Birthdays, National Chocolate Chip Cookie Day, National Root Beer Float Day, and old family recipes - Yup! We did a substantial amount of celebrating this week!
Sugar's Five Layer Chocolate Dessert
This layered dessert has long been a part of our family celebrations!
Ingredients:
1 cup All Purpose flour
1/2 cup unsalted butter, room temperature
1 1/2 cups finely chopped pecans, divided
Pinch of salt
8 oz cream cheese, room temperature
1 cup powdered sugar
16 ounces Cool Whip, divided
2 small boxes instant chocolate pudding
3 cups cold milk
Directions:
Combine flour, butter, 1 cup chopped pecans and salt. Press into bottom of 13x9 baking dish. Bake at 325 degrees for 25 minutes. Cool completely.
Mix cream cheese and powdered sugar until smooth. Fold in half of the Cool Whip then mix until combined. Spread cream cheese mixture evenly onto crust.
Mix pudding and milk with an electric mixer until combined then mix on medium speed for two minutes. Spread chocolate mixture evenly onto cream cheese layer.
Spread remaining Cool Whip onto chocolate layer.
Sprinkle top layer with remaining chopped pecans or shaved chocolate whichever you prefer.
Chocolate Chip Cookies with Sea Salt
You know those recipes that are like so good, they'll change your life? Yeah. This recipe is one of those! We will certainly being using this recipe annually to celebrate National Chocolate Chip Cookie Day!
Ingredients:
1 1/4 cups all-purpose flour
1 tsp. baking soda
1/2 cups salted butter, room temperature
1/2 cup packed light brown sugar
1/3 cup plus 2 tsp. sugar
1 large egg, room temperature
1 tsp. vanilla extract
1 1/2 cups semisweet chocolate chips
Coarse Sea Salt for sprinkling
Directions:
1. Add flour and baking soda to a mixing bowl and mix to incorporate.
2. In bowl of a stand mixer with paddle attachment, add softened butter and both sugars.
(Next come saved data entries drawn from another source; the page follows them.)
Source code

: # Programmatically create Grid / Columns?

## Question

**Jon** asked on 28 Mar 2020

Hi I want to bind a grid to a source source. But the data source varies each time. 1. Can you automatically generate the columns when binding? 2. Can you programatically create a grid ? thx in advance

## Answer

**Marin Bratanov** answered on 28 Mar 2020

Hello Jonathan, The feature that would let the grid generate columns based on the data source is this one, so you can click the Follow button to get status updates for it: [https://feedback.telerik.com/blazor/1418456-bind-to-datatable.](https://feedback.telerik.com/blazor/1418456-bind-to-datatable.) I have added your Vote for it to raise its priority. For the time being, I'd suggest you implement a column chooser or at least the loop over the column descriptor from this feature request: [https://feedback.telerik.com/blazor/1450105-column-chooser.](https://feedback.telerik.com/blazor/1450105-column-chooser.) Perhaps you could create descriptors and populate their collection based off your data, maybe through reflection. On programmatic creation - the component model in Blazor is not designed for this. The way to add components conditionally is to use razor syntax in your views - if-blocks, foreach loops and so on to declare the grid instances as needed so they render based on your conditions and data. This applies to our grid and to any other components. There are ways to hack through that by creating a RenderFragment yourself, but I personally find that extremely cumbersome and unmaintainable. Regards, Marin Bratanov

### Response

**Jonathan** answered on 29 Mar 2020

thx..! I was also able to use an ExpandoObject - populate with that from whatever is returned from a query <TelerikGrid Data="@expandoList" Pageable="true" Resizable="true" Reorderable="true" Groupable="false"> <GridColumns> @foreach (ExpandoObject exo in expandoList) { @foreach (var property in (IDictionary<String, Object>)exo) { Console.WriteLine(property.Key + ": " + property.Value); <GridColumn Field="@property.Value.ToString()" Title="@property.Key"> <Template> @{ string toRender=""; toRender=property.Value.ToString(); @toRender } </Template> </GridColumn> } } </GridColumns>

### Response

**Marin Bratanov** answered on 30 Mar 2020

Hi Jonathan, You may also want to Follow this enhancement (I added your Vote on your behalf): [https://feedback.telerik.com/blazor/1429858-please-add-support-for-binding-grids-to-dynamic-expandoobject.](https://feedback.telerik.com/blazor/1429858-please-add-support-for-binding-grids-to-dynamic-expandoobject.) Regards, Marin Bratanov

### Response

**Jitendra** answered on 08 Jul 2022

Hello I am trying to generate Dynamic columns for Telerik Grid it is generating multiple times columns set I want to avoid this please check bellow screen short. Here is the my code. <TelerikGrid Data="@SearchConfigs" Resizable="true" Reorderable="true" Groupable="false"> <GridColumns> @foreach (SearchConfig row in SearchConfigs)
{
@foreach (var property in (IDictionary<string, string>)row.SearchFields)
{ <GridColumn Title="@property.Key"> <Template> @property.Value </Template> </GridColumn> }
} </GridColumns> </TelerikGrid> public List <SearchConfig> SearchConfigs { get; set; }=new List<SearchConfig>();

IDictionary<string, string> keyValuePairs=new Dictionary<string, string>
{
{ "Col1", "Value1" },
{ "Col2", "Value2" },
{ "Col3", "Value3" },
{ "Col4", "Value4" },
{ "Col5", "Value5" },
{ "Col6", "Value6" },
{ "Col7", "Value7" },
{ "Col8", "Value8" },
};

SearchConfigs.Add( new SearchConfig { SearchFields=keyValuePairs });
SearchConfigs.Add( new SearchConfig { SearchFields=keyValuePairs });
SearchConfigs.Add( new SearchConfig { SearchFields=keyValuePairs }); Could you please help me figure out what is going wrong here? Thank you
Beat for about 2 minutes until mixture is smooth and fluffy.
3. Add egg and vanilla, beat on low speed until combined.
4. Add flour, half the mixture at a time, beating on low speed until just combined after each addition. Don't overmix, or cookies won't be soft and tender.
Add chocolate chips and stir together with a wooden spoon.
Cover bowl and refrigerate for 30 minutes or more.
Preheat oven to 350 degrees. Line a baking sheet with parchment paper and set aside.
Use a large cookie scoop and scoop round balls of dough onto parchment paper about 2 inches apart.
Press 4 to 6 chocolate chips into the tops of the balls of dough. Sprinkle coarse sea salt onto tops of each cookie. Bake 9 to 10 minutes, or until edges are lightly golden brown and tops of cookies look a little underdone.
Allow cookies to cool on the baking sheet for 5 minutes or so before transferring to a cooling rack.
Yields: 24 of the best "change your life" chocolate chip cookies!
Hash Brown Scrambled Egg Cups
Who wouldn't feel spoiled waking up to a birthday breakfast? These egg cups combine all of our favorite breakfast treats into one delicious recipe!
Ingredients:
1 - 20 ounce package refrigerated shredded hash brown potatoes
3 Tbsp. butter, divided
1/2 tsp all purpose seasoning
black pepper to taste
8 large eggs
2 Tbsp. milk
1/4 tsp. salt
10 thick- sliced bacon strips cooked and crumbled.
1/2 cup shredded Monterey Jack cheese
1/2 cup shredded Mexican Fiesta cheese
2 Tbsp. chopped chives
Directions:
Preheat oven to 400 degrees. Coat a 12 cup muffin tin with non-stick cooking spray.
Melt 2 Tbsp. butter and combine with hash browns in a medium bowl. Season with seasoned salt and black pepper. Divide mixture between muffin tin cups and use your fingers to press down and up the sides. Bake for 15 minutes. Remove from oven and use the back of a spoon to press firmly down and up the sides of each hash brown cup to create a bowl shape. Return to oven and bake for additional 5 to 10 minutes or until browned and crispy. Allow to cool.
Crack eggs in mixing bowl. Add milk, sat and black pepper to taste. Whisk until combined. Place skillet over medium heat and add remaining 1 Tbsp. butter. Once butter has melted, pour egg mixture into pan. Cook, stirring until eggs are set and cooked through.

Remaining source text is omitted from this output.